Bu ayette Kur'an'ın ileriki yüzyıllarda korunacağına dair bir ilahi garanti söz konusu değildir. Söz konusu koruma; vahyin nuzülündeki korumadır. Hz. Muhammed'in zihninin, aklının korunmasıdır. Ona cinler musallat filan olmamıştır. Altıncı-yedinci ayetlerde müşriklerin itirazlarına bir cevaptır.
"Ve innâ lehû hafizûn / Onu koruyan da biziz" ayetindeki "hû /o" zamirinin Hz. Muhammed'e gittiğini söyleyen Ferrâ gibi ilk dönem müfessirler de vardır.
Vahyin nazil olduğu dönemde Kur'an'ın korunması zaten Hz. Peygamberin korunmasına, hayatta kalmasına bağlıdır.


5.44~اِنَّا اَنْزَلْنَا التَّوْرٰیةَ فٖيهَا هُدًى وَنُورٌ يَحْكُمُ بِهَا النَّبِيُّونَ الَّذٖينَ اَسْلَمُوا لِلَّذٖينَ هَادُوا وَالرَّبَّانِيُّونَ وَلْاَحْبَارُ بِمَا اسْتُحْفِظُوا مِنْ كِتَابِ اللّٰهِ وَكَانُوا عَلَيْهِ شُهَدَاءَ فَلَا تَخْشَوُا النَّاسَ وَاخْشَوْنِ وَلَا تَشْتَرُوا بِاٰيَاتٖى ثَمَنًا قَلٖيلًا وَمَنْ لَمْ يَحْكُمْ بِمَا اَنْزَلَ اللّٰهُ فَاُولٰئِكَ هُمُ الْكَافِرُونَ
“Biz Tevratı indirdik, onda bir hidayet, bir nur vardı, müslim olan nebiyyûn, Yehudîlere onunla hukmederlerdi, rabbaniyyun ve ahbar da, kitabullahın muhafazâsına me'mur edilmiş olmaları ve üzerine nâzır ve murakıb bulunmaları hasebile hukmederlerdi, artık insanlardan korkmayın benden korkun, benim âyetlerimi bir kaç paraya değişmeyin, ey hâkimler! Her kim Allahın indirdiği ahkâm ile hukmetmezse onlar hep kâfirlerdir” [5/Maide-44]

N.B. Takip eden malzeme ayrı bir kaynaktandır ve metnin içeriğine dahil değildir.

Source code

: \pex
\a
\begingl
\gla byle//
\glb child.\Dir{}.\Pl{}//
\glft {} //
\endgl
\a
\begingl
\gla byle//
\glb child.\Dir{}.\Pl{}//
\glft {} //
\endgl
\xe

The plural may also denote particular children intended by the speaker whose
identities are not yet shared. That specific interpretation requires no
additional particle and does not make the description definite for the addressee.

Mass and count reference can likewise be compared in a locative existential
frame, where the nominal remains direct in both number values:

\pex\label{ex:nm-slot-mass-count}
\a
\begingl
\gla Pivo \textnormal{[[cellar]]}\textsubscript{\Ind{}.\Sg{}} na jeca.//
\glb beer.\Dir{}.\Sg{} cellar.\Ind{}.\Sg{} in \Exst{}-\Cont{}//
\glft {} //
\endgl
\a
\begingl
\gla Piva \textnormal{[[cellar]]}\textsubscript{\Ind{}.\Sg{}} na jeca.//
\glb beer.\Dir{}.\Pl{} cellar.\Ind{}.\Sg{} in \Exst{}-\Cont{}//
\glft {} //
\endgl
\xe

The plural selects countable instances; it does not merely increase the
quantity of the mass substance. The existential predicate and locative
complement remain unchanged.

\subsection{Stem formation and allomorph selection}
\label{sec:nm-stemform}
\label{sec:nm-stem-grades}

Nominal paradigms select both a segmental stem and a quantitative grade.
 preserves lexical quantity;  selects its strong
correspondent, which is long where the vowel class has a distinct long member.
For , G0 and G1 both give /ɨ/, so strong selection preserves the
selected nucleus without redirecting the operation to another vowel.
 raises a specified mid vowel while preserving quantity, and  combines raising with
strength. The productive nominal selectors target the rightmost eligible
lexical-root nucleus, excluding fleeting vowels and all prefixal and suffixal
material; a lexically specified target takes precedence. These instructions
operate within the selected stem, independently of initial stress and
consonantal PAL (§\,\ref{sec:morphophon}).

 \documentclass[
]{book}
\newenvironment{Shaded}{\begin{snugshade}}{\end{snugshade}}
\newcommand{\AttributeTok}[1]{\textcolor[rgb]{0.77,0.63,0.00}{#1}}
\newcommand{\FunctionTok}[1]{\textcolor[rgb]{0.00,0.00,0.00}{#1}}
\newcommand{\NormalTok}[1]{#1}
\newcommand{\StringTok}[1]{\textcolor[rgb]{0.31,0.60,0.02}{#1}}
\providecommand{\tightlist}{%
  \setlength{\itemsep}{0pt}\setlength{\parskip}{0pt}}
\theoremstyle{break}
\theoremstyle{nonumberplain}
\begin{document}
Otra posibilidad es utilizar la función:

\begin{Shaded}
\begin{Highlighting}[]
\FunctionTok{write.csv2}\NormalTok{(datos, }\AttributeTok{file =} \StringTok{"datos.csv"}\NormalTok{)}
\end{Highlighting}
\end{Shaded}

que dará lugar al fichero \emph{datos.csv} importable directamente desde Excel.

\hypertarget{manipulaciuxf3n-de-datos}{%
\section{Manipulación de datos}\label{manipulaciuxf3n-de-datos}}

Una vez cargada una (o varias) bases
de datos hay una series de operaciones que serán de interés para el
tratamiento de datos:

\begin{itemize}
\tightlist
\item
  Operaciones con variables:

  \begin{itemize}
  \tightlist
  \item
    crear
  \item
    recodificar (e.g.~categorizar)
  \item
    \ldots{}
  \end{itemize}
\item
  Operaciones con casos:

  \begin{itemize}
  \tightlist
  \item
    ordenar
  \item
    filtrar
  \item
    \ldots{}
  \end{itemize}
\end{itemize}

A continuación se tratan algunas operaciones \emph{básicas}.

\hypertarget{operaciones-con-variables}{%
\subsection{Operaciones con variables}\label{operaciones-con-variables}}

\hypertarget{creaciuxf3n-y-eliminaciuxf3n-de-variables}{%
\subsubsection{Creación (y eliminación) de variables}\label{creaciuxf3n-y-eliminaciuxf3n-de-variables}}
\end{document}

Nüzul süreci bittikten sonra da bu sefer kitaba vâris olanların Kitabullah’ı korumakla mükellef oldukları anlaşılıyor.

Şimdi 69/Hakka suresine bakalım;
“40 Hiç şüphesiz o (Kur'an), çok şerefli bir elçinin sözüdür.
41 Ve o bir şair sözü değildir, siz çok az inanıyorsunuz.
42 Bir kâhin sözü de değildir, siz pek az düşünüyorsunuz
43 (O), âlemlerin Rabbi tarafından indirilmiştir.
44 O, bize isnâden bazı sözler uydurmaya kalkışsaydı,
45 Elbette biz onu bundan dolayı kuvvetle yakalardık.
46 Sonra da onun şah damarını keser atardık.
47 O vakit sizden hiçbiriniz ona siper de olamazdınız.
48 Doğrusu o (Kur'an), takvâ sahipleri için bir öğüttür.
49 İçinizde (onu) yalan sayanlar bulunduğunu şüphesiz bilmekteyiz.
50 Kuşkusuz bu (Kur'ân) kâfirler için bir pişmanlık vesilesidir.
51,52 Ve o, gerçekten kat'î bilginin ta kendisidir, haydi tesbih et rabbının azîm ismiyle”

Nüzul süreci boyunca Resulullah’ın görevine sadık kaldığı, Rabbinden kendisine nazil olanı eksiksiz ve katıksız olarak tebliğ ettiği bu ayetlerden de anlaşılmaktadır. Dolayısıyla nüzul sürecinin bitimiyle birlikte yeni bir koruma / muhafaza serüveninden söz etme ihtiyacı doğmaktadır. Önceki vahiylere ve muhataplarına baktığımızda söz konusu muhafazadan sorumlu olanlar, her zamanda ve çağda kendilerine ilahi kelam ulaşmış olanlardır denilebilir. Nitekim Resulullah, kendi çağında bu görevi layıkıyla tamamlamış, vefatından sonra da ashabı aynı görevi devam ettirerek Kur’ân mushafının / metninin değişmeden günümüze dek ulaşmasına katkıda bulunmuşlardır.